Medical

A Recent Study Shows Difficulties in Deciphering the Findings of Neuropsychological Tests

A Recent Study Shows Difficulties in Deciphering the Findings of Neuropsychological Tests

Sneller and colleagues compared 189 patients who had recovered from Covid-19, many of whom reported symptoms of Long Covid, to a control group of 120 individuals who had never received Covid-19 in a study that was published this week in the Annals of Internal Medicine.

According to the study’s authors, there was no difference between the groups on neurocognitive measures of memory, executive functioning, and processing speed. Although I’ll concentrate on cognition testing in this post, it’s interesting to note that the authors did not discover any differences between groups in numerous physical and immunologic tests.

The lack of group differences in cognition testing appears surprising at first look. A fraction of people experiences ongoing cognitive challenges, according to a growing body of study on Long Covid.

Why was that not found in this study?

The Scope of Neurocognitive Tests

It’s helpful to first comprehend what neurocognitive tests are in order to respond to these queries. A patient or study subject is required to “perform” or “show” cognitive skills during neurocognitive (or neuropsychological) tests, such as problem-solving, learning and remembering a list of words, or quickly responding to some targets while ignoring others.

Numerous healthy people in huge groups have undergone these examinations. The determination of whether a particular patient’s or study participant’s neurocognitive test score is “normal” or “abnormal” is then made in comparison to the typical performance of that sizable group of healthy people.
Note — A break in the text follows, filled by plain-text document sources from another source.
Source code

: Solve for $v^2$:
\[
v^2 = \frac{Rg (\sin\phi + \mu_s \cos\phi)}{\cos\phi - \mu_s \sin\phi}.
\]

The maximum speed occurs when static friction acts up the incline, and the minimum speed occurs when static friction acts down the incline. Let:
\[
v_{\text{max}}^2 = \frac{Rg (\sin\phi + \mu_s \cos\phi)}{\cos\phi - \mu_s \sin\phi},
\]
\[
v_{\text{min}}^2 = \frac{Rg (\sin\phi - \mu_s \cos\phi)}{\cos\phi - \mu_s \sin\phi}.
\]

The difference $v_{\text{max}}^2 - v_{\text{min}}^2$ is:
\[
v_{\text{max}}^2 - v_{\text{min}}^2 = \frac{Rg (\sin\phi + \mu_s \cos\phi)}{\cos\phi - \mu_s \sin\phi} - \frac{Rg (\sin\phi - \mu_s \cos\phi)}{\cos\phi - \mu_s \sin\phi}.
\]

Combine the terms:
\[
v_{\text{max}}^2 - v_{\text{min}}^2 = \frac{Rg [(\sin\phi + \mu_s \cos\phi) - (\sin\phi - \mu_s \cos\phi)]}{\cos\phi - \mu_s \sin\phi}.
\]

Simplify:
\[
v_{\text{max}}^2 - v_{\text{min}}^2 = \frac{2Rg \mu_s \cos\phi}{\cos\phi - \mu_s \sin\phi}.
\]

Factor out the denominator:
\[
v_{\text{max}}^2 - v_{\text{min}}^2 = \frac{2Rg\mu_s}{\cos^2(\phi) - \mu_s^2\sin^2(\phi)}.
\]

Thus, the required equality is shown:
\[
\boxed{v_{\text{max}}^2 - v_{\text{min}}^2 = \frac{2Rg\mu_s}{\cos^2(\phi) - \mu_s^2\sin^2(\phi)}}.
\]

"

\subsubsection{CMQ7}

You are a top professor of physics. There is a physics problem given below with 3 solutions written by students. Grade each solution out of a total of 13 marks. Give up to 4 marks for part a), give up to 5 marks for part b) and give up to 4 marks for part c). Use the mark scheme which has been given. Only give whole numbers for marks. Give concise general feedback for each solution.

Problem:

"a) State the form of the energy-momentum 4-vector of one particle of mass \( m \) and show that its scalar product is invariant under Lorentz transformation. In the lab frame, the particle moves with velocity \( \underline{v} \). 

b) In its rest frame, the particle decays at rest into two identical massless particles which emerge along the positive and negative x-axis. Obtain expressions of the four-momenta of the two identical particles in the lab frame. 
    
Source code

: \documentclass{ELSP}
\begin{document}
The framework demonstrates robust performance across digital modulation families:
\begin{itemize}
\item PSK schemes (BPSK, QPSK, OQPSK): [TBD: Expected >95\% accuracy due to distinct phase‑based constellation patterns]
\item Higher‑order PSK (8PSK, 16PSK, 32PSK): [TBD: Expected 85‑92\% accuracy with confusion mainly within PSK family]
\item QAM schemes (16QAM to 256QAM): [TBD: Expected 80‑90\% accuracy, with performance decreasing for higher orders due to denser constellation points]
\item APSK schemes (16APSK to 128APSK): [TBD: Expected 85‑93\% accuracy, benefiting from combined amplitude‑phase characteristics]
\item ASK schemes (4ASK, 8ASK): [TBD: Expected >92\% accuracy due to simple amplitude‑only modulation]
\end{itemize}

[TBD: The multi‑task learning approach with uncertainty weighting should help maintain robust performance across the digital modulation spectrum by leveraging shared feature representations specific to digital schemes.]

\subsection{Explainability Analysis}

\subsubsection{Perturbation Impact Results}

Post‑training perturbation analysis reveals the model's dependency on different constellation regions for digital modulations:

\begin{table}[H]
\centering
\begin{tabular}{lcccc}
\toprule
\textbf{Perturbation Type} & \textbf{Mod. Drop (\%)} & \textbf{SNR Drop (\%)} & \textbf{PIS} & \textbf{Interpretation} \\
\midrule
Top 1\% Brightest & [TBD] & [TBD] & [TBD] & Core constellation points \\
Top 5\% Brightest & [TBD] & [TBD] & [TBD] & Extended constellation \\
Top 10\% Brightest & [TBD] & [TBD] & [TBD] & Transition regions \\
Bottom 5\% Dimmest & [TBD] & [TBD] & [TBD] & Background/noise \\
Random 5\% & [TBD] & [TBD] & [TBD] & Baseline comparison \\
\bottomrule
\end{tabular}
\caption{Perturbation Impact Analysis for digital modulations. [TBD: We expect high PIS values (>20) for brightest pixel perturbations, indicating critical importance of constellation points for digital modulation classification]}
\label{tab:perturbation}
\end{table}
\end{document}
Unfortunately, this method can lead to a “one size fits all” definition of (ab)normality that neglects to take into consideration the pre-illness cognitive function of each patient or research participant. What appears to be a normal or typical test score after Covid-19 can actually signify a severe drop for that person if their pre-illness functioning was greater than the average.

Another study that was published in the European Journal of Neurology emphasizes the significance of taking pre-illness functioning into account. Prior to the Covid-19 epidemic, the researchers examined a group of people in Ecuador who underwent yearly cognition testing.

Therefore, the researchers had individual pre-Covid assessments of cognitive performance to contrast with test results following Covid-19. The findings demonstrated a small but substantial drop in cognitive test scores from pre-sickness to six months after the illness in those patients who developed and recovered from Covid-19.

The change from the pre-illness test score did not occur for those subjects who had never received Covid-19. (In good news, these investigators discovered that the deterioration at six months had largely reversed at one year following the illness when they conducted a follow-up cognitive exam.)

Unlike the Ecuadorian cohort and like the majority of research, the Sneller study did not examine participants’ cognitive abilities prior to illness. However, proxy methods can still be used to estimate pre-illness cognitive ability in the absence of baseline testing.

Tests of vocabulary, word reading, or “crystallized” knowledge are frequently used to do this. These tests can be helpful in providing estimates of a person’s pre-illness cognitive function because they normally do not change with illness or disease. Such measures could have provided the Sneller et al. group with a more customized benchmark for comparing participant performance on neurocognitive tests, but they chose not to use them.

The Sneller study also reveals a bias present in the planning and analysis of cognitive research: the preference for and perception of performance-based neurocognitive assessments as more “objective” or “genuine” data over participant reports of their personal experiences.

Patient-reported outcomes, also known as PROs, are a more recent assessment type that are thoroughly validated and offer valuable, additional data about cognitive performance outside of the confines of the laboratory setting.

The Importance of Study Design

While daily life has a lot more information to keep track of and a lot more interruptions, neurocognitive tests are normally conducted in quiet, distraction-free study rooms or labs. In the real world, minor flaws in neurocognitive tests that are conducted in ideal lab circumstances can have a significant influence.

PROs, which were mostly lacking from the Sneller study, could have improved their characterization of cognitive function. A glaring omission was the lack of a patient report on cognitive tiredness, a symptom of Long Covid that is very common.

A thorough evaluation should also include physiological measures of brain function, such as functional MRI or electroencephalography, which can identify subtle changes in the brain and cognition.

In the mainstream media and on social media, the findings of Sneller et al. are starting to gain some traction. But I am concerned that the study may reinforce a propensity to discount the experiences of those with Long Covid by failing to take into account the limitations of how cognition is measured.

In conclusion, we should constantly keep in mind that using just one technique or method to assess cognitive function may only provide us with a partial understanding of what it is to have Long Covid.